A “cave-in” yesterday caused a 20-by-20-foot section of an underground tunnel that stores radioactive waste to collapse at the Hanford Site in Washington, according to an update posted on Hanford’s website.
No contamination was detected after the cave-in, according to the report, and work has since begun to stabilize the tunnel and fill the hole. The tunnel, which is located next to the Plutonium Uranium Extraction Facility (PUREX), is in the center of the Hanford Site.
While no injuries were reported, workers in the vacinity of the cave-in were told to shelter in-place once the incident was discovered, according to the report.
The tunnel is hundreds of feet long and one of several underground tunnels at the site, which are generally covered with about eight feet of soil, according to the U.S. Department of Energy.
The Hanford site is located about 200 miles southeast of Seattle, and it was where nuclear bombs were made after World War II.
This is not the first incident at Hanford to question worker safety and safe practices.
Last year, Washington Attorney General Bob Ferguson filed a lawsuit against the Energy Department claiming “vapors released from underground nuclear waste tanks posed a serious risk to workers,” according to a report in the Associated Press.

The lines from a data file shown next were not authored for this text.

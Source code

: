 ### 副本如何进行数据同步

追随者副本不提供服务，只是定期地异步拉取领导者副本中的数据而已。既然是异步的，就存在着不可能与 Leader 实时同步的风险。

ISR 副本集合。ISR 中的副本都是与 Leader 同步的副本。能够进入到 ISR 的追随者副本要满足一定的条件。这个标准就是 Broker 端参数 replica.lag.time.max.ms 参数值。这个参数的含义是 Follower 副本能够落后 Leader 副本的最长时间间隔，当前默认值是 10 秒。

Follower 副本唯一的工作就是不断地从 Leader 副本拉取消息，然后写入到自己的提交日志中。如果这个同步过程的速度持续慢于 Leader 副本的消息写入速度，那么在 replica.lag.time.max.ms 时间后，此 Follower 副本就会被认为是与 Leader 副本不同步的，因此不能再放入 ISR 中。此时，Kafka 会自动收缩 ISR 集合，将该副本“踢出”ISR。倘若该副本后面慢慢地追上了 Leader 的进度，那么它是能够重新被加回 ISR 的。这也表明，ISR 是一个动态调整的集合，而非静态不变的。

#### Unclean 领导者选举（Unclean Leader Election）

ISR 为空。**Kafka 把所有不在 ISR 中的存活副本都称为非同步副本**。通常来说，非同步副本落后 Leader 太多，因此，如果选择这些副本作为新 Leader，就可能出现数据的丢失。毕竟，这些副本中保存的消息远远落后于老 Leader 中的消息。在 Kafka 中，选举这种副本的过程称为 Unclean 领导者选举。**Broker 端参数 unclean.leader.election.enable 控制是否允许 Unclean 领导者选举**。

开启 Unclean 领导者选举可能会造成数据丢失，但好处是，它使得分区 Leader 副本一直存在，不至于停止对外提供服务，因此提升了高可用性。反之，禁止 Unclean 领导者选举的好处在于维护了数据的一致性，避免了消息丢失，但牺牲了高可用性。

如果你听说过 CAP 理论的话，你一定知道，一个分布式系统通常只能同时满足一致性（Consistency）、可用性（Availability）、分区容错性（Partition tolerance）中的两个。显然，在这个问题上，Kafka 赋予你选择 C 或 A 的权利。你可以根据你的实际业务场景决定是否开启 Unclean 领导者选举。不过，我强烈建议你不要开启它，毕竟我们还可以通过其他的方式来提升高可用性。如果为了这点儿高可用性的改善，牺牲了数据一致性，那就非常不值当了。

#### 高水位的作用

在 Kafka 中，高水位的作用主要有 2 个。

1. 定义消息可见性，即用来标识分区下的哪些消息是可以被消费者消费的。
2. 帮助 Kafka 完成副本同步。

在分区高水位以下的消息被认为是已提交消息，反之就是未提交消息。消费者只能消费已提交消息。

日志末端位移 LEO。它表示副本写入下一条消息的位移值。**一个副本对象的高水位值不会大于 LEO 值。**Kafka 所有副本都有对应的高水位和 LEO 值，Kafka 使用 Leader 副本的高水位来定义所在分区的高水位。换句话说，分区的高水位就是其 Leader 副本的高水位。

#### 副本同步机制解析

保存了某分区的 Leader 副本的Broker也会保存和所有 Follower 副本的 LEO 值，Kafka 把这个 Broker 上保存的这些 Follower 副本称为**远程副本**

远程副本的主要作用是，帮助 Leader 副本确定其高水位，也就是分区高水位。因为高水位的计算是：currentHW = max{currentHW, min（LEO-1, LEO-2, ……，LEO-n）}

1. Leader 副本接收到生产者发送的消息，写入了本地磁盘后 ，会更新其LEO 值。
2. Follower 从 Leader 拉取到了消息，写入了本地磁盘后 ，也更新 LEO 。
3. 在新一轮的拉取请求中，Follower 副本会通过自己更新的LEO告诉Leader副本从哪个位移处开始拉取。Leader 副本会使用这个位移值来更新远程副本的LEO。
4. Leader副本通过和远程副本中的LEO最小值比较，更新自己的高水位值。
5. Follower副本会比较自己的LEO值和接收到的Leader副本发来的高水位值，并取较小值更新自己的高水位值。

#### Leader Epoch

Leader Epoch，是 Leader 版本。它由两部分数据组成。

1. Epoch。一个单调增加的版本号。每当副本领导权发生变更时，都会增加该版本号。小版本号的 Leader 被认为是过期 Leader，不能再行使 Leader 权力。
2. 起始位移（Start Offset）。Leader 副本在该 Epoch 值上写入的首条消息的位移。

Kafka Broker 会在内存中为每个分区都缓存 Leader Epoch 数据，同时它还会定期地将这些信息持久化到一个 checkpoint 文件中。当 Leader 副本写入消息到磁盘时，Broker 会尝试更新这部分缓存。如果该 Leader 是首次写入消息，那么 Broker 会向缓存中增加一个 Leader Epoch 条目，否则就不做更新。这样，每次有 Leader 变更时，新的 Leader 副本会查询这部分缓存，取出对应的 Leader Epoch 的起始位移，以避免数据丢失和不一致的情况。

According to Ferguson, “hundreds of workers [since the early 1980s] have been exposed to vapors escaping from the tanks and that those breathing the vapors developed nosebleeds, chest and lung pain, headaches, coughing, sore throats, irritated eyes and difficulty breathing.”
Energy Department lawyers have said that no evidence has been brought forward to show workers have been affected by vapors, according to the AP.